### THE TASK
Count how many lines below include the string "leqslant", and give that number without anything else.

### RECORDS TO PROCESS

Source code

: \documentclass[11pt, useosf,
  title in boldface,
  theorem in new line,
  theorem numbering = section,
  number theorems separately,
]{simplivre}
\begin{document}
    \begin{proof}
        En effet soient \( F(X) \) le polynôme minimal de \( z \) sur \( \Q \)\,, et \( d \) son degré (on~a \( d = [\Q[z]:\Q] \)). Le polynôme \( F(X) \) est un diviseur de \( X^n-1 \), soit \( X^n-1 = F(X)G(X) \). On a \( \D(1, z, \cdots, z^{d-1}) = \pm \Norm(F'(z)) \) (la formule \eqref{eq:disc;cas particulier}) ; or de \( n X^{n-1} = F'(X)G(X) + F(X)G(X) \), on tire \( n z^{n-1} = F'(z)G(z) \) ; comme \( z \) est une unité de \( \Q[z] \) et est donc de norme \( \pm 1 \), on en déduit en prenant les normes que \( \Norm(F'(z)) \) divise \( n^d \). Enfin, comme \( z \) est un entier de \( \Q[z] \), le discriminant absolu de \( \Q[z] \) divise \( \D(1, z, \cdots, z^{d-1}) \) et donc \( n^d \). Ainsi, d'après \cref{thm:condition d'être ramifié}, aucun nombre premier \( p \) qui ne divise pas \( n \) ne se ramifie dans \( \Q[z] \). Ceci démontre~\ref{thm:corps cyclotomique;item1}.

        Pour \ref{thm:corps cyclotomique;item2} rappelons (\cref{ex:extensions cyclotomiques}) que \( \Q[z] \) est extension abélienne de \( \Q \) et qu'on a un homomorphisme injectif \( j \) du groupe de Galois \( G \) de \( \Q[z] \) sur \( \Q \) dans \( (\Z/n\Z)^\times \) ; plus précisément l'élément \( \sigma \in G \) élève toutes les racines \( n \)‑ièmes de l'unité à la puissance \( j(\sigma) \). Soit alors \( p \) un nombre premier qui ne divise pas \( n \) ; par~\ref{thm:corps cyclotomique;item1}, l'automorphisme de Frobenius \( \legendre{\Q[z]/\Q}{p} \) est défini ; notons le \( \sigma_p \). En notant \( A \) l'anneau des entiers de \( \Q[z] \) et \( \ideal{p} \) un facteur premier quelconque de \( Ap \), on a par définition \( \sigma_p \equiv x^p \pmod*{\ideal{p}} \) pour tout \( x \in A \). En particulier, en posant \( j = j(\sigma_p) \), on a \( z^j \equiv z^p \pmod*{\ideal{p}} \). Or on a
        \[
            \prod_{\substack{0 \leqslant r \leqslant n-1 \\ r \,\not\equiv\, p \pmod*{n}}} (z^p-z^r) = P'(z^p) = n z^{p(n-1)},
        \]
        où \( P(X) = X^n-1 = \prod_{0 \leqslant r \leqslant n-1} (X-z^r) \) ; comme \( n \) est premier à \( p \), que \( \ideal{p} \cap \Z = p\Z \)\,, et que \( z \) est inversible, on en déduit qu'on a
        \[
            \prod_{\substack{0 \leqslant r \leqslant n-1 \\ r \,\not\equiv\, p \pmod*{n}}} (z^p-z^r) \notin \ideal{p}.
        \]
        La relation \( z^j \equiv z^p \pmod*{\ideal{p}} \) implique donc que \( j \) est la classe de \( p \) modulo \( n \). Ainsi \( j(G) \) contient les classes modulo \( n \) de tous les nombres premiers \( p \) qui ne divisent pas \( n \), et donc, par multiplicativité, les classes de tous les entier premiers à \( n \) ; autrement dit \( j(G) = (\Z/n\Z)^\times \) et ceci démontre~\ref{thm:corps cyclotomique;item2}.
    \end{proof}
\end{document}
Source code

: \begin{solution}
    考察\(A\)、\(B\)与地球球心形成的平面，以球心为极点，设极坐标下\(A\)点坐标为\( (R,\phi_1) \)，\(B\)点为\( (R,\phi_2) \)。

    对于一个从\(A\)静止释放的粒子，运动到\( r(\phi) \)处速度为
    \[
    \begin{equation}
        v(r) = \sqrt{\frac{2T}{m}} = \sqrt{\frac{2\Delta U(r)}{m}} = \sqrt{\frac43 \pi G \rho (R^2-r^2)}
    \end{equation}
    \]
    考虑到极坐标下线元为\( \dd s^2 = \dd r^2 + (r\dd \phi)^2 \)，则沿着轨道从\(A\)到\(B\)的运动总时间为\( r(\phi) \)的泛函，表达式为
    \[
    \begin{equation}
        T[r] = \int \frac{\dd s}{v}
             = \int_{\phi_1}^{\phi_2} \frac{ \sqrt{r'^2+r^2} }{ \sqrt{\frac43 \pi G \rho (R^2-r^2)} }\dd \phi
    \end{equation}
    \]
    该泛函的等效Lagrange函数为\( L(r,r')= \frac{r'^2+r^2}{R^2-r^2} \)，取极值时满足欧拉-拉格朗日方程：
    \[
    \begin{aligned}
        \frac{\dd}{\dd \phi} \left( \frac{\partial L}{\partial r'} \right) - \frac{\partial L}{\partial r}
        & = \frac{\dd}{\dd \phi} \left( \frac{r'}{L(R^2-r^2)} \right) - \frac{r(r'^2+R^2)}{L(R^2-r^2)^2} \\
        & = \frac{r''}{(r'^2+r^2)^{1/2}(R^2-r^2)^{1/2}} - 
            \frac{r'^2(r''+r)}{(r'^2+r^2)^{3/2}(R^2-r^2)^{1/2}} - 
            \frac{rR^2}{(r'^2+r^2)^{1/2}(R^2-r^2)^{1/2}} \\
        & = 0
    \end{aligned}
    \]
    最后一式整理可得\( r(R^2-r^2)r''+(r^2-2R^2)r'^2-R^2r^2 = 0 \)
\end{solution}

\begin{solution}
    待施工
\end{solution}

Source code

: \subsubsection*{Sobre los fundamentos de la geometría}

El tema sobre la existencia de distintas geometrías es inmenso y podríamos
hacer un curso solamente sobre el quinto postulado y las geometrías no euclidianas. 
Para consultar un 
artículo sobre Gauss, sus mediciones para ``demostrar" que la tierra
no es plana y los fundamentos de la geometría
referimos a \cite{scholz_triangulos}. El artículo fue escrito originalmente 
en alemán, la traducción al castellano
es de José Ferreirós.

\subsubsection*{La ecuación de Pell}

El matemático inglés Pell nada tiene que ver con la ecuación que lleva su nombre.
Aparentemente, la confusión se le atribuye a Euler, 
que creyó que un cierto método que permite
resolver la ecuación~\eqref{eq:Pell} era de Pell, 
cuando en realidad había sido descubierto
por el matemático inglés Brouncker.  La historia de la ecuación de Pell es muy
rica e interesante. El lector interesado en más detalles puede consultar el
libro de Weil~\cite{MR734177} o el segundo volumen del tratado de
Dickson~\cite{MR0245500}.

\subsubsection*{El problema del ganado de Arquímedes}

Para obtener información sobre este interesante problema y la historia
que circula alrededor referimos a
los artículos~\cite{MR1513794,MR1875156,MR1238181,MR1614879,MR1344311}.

### FINISHED TASK
3